--- PROBLEM TO SOLVE ---
In the material below, how many lines include the string "using"? Answer with the number and nothing else.

--- EXTRACTED INFORMATION ---
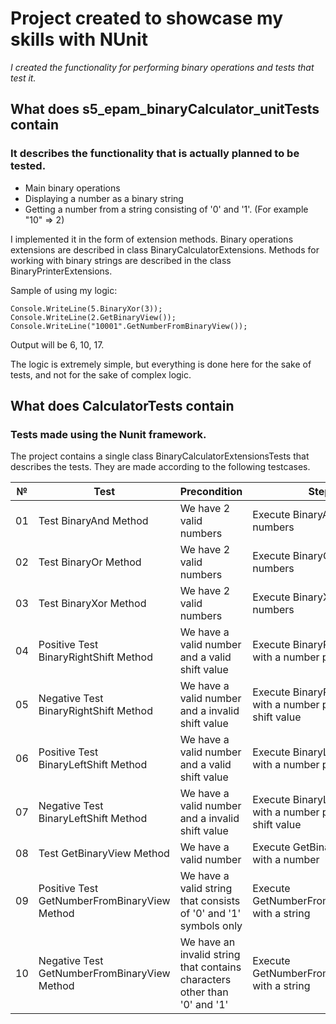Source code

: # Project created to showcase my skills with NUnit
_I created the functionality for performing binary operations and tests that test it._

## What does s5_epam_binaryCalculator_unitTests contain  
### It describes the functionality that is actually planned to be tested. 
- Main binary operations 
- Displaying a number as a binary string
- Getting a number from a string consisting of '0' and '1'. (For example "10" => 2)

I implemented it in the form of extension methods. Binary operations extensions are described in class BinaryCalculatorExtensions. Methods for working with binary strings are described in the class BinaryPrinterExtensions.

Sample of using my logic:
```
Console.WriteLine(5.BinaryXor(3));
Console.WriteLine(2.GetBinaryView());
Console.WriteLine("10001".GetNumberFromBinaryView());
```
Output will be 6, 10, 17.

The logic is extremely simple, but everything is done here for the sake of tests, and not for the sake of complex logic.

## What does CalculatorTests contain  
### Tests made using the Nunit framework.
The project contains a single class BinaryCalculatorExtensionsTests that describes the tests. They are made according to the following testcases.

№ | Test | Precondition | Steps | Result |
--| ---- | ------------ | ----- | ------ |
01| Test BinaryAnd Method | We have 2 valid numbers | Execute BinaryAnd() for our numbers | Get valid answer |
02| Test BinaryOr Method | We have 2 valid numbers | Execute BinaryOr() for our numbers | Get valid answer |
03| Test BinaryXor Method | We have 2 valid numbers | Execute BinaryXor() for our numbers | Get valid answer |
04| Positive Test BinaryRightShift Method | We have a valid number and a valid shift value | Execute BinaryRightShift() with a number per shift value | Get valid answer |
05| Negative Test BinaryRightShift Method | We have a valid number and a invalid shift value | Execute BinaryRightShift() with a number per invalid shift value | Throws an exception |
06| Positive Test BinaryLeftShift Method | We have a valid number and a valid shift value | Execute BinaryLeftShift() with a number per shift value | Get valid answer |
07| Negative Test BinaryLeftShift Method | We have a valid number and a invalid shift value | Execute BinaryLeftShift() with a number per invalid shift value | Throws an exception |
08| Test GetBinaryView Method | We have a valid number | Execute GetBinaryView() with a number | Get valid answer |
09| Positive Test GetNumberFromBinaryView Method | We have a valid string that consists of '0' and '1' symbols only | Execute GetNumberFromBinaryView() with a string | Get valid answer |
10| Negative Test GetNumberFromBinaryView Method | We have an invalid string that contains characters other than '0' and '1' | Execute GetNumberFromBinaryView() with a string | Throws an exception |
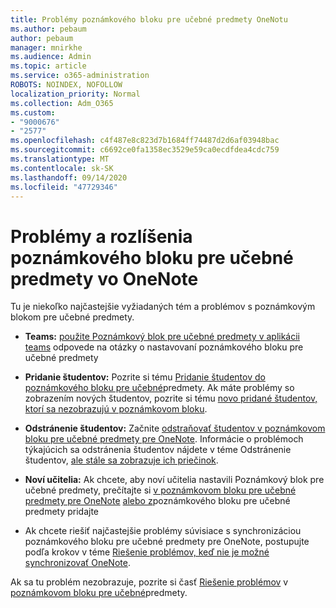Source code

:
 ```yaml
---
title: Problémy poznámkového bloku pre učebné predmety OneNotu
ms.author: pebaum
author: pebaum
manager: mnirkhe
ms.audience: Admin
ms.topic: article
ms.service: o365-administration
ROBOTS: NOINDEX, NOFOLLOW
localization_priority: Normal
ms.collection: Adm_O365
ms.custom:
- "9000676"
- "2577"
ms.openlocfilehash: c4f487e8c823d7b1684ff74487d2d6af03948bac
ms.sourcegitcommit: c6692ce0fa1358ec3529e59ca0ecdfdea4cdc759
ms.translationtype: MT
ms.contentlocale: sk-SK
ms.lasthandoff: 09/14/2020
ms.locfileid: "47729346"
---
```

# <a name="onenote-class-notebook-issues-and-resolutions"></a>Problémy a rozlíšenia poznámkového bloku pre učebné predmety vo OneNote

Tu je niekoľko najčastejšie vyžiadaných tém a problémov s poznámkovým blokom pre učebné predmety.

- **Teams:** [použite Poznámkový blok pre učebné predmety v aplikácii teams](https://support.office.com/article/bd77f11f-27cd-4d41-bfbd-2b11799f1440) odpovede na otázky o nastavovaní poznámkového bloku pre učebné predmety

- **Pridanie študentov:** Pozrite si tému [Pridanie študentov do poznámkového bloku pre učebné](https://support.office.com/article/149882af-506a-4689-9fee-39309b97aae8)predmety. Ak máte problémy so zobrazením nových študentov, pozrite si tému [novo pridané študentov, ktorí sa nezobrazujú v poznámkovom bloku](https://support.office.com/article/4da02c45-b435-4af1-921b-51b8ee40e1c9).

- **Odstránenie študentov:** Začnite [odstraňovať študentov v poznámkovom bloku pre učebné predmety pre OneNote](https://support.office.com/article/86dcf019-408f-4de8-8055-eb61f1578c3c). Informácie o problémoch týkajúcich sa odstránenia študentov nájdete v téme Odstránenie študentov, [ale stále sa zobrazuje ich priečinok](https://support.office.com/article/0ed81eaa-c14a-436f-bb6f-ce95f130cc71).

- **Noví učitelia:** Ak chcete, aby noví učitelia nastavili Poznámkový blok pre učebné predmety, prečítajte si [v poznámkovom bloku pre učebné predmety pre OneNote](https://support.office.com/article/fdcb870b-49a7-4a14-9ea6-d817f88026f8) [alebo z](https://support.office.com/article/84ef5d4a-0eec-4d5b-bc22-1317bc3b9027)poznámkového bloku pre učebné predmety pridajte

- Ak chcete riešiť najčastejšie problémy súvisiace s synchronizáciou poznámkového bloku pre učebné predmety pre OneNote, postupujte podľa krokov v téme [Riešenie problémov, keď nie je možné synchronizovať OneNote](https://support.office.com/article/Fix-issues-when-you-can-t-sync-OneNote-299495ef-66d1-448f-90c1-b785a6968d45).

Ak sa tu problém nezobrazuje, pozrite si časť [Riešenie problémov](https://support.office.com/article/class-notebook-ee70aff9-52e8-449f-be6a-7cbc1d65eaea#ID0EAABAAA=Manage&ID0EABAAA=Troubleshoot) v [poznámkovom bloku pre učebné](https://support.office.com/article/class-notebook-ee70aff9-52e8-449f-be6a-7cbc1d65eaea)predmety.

--- COMPLETED EXERCISE ---
2